## What is being asked
Starting at the line that contains "- 642348-010 XL JORDAN 黑色 弹力紧身裤" and ending at the line that contains "- 509289-021 082012 黑色 JORDAN 腰包", the lines below are to be given again exactly, with nothing added.

## Available data
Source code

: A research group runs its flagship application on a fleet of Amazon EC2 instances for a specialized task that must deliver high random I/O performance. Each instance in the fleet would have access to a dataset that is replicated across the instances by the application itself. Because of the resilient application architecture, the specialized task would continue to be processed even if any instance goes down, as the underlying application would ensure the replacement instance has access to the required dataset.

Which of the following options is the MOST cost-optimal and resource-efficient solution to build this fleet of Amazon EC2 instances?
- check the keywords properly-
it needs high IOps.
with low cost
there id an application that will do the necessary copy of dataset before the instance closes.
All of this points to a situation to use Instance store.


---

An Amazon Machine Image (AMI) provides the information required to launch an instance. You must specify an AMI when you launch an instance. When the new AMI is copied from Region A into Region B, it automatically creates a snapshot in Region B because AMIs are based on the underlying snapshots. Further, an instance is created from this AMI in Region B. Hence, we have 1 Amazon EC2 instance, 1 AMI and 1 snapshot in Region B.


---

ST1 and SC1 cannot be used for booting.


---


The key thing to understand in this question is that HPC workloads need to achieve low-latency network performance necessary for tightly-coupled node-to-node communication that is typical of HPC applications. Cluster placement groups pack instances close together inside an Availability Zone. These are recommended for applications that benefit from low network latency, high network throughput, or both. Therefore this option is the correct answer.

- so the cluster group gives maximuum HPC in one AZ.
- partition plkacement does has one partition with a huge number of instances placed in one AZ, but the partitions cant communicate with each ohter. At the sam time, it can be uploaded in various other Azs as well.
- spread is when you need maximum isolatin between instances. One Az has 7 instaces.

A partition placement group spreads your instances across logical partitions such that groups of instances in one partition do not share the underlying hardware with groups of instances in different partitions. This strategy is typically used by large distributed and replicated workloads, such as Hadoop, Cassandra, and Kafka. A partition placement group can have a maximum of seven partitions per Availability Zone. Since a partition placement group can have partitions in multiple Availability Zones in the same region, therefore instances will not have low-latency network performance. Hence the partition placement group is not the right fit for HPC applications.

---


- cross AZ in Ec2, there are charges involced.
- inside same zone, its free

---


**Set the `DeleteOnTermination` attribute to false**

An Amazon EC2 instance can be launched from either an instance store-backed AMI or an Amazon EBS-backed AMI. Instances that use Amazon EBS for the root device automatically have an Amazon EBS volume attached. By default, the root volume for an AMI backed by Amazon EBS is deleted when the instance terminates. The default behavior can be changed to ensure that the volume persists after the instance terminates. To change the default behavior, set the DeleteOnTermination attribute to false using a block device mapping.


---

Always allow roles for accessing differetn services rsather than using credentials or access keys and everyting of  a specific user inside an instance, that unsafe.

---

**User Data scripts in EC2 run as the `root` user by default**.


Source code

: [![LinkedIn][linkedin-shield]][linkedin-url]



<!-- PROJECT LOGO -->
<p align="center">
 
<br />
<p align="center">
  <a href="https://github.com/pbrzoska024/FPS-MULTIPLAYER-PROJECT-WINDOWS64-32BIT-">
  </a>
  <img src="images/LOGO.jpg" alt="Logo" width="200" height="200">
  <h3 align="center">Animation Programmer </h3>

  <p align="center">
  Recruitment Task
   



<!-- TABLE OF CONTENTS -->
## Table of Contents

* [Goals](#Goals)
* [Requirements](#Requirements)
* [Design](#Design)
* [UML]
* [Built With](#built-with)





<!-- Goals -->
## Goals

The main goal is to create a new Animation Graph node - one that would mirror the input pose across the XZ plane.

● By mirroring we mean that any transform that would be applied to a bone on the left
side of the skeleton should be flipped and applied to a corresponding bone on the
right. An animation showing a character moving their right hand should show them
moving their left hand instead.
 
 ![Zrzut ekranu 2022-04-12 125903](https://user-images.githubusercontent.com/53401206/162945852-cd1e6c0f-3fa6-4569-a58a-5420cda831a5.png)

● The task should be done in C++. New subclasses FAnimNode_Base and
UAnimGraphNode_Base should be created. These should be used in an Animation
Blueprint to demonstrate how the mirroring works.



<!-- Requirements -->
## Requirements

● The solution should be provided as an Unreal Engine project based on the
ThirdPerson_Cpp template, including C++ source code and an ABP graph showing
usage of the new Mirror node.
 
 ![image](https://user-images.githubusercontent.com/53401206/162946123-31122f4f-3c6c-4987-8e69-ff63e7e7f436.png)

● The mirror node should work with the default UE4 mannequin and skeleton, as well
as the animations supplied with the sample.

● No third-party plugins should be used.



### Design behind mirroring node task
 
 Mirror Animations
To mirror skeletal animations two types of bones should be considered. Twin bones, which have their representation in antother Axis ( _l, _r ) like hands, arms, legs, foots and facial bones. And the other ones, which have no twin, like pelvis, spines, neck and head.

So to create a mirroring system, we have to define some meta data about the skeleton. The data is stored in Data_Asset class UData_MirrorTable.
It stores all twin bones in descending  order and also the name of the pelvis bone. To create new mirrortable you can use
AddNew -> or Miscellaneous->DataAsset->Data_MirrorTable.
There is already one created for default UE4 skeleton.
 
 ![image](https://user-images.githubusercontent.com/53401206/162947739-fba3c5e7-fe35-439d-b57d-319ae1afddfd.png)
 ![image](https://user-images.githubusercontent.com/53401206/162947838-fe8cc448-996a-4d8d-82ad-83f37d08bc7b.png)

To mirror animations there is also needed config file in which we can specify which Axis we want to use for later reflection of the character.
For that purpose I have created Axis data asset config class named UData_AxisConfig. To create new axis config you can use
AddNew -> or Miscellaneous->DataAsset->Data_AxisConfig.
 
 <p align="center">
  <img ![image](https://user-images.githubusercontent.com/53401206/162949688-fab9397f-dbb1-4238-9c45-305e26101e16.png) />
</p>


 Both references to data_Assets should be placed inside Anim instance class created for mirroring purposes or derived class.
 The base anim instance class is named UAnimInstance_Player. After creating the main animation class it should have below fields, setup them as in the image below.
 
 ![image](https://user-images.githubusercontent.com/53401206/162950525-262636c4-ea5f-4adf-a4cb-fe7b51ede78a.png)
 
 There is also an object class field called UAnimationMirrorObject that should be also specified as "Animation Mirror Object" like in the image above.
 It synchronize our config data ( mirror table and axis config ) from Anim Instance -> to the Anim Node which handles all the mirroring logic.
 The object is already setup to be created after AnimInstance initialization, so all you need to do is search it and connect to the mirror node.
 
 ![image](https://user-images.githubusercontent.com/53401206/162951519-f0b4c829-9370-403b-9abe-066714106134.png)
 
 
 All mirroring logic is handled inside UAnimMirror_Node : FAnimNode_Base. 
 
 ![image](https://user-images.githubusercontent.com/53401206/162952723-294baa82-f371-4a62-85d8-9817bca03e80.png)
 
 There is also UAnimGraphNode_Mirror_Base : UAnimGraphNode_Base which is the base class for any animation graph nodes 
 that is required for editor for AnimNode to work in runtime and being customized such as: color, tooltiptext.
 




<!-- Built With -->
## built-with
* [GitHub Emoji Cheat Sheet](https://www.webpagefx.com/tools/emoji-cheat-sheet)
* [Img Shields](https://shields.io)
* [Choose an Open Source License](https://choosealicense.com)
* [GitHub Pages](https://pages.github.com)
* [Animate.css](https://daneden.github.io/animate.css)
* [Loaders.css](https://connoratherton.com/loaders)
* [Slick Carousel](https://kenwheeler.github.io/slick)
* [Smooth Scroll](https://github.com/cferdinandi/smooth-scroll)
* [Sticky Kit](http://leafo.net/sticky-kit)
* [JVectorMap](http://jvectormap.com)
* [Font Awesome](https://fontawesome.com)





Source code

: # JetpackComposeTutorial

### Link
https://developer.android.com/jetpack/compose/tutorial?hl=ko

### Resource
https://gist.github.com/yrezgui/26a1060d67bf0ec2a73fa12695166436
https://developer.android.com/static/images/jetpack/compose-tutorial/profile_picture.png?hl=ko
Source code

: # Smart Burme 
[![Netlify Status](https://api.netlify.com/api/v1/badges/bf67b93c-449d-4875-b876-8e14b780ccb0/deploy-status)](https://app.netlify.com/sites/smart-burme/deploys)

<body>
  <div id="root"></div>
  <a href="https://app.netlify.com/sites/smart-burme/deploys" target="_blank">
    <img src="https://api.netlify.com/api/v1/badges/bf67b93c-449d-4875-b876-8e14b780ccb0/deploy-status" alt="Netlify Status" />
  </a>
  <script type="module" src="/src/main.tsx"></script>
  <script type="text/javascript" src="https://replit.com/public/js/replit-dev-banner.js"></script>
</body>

...

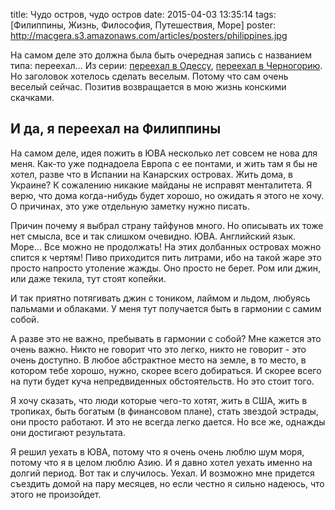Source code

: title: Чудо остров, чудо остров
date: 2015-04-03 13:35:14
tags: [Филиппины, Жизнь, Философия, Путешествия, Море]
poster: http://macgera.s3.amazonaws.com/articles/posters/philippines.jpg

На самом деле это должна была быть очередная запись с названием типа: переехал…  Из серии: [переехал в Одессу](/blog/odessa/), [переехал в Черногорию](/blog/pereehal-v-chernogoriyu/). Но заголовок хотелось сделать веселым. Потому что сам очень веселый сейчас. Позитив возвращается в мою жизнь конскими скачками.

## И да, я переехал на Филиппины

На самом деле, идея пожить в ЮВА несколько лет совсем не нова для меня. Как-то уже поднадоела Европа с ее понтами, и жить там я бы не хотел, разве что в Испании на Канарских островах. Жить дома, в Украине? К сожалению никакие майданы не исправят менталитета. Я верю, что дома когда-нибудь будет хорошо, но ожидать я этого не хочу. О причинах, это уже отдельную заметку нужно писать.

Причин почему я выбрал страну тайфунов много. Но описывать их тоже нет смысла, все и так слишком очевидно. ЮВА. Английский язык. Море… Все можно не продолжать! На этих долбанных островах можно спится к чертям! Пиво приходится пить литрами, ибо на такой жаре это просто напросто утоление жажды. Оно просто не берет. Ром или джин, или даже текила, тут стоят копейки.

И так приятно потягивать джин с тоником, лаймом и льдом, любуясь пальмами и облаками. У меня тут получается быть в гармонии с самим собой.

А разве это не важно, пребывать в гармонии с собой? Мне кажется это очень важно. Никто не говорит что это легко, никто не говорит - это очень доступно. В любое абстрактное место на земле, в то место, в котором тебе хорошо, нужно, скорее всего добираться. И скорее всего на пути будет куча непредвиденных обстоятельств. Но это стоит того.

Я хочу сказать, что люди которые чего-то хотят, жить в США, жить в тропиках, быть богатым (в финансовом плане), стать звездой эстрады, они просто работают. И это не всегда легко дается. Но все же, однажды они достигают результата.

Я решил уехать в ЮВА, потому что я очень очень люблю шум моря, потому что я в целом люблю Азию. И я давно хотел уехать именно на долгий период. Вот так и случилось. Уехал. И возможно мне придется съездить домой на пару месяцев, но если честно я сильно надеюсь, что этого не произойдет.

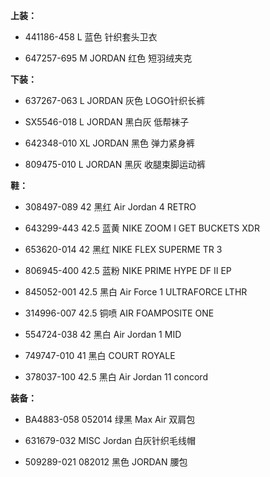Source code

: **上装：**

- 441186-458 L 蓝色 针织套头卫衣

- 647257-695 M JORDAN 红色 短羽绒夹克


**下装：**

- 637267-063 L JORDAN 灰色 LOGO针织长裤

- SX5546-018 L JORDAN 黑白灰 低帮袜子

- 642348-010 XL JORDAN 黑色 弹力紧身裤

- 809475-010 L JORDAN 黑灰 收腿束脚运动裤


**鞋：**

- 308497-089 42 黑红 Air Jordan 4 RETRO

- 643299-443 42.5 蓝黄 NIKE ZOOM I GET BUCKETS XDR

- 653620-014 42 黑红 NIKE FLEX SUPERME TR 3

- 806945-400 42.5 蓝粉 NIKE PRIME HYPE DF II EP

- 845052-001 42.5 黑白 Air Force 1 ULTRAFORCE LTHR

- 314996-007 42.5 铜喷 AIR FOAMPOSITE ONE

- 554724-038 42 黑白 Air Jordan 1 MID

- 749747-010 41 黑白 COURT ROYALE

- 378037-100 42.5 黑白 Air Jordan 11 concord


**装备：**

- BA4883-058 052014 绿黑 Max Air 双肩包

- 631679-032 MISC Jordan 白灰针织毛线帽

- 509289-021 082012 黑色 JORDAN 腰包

## Exercise result
- 642348-010 XL JORDAN 黑色 弹力紧身裤

- 809475-010 L JORDAN 黑灰 收腿束脚运动裤


**鞋：**

- 308497-089 42 黑红 Air Jordan 4 RETRO

- 643299-443 42.5 蓝黄 NIKE ZOOM I GET BUCKETS XDR

- 653620-014 42 黑红 NIKE FLEX SUPERME TR 3

- 806945-400 42.5 蓝粉 NIKE PRIME HYPE DF II EP

- 845052-001 42.5 黑白 Air Force 1 ULTRAFORCE LTHR

- 314996-007 42.5 铜喷 AIR FOAMPOSITE ONE

- 554724-038 42 黑白 Air Jordan 1 MID

- 749747-010 41 黑白 COURT ROYALE

- 378037-100 42.5 黑白 Air Jordan 11 concord


**装备：**

- BA4883-058 052014 绿黑 Max Air 双肩包

- 631679-032 MISC Jordan 白灰针织毛线帽

- 509289-021 082012 黑色 JORDAN 腰包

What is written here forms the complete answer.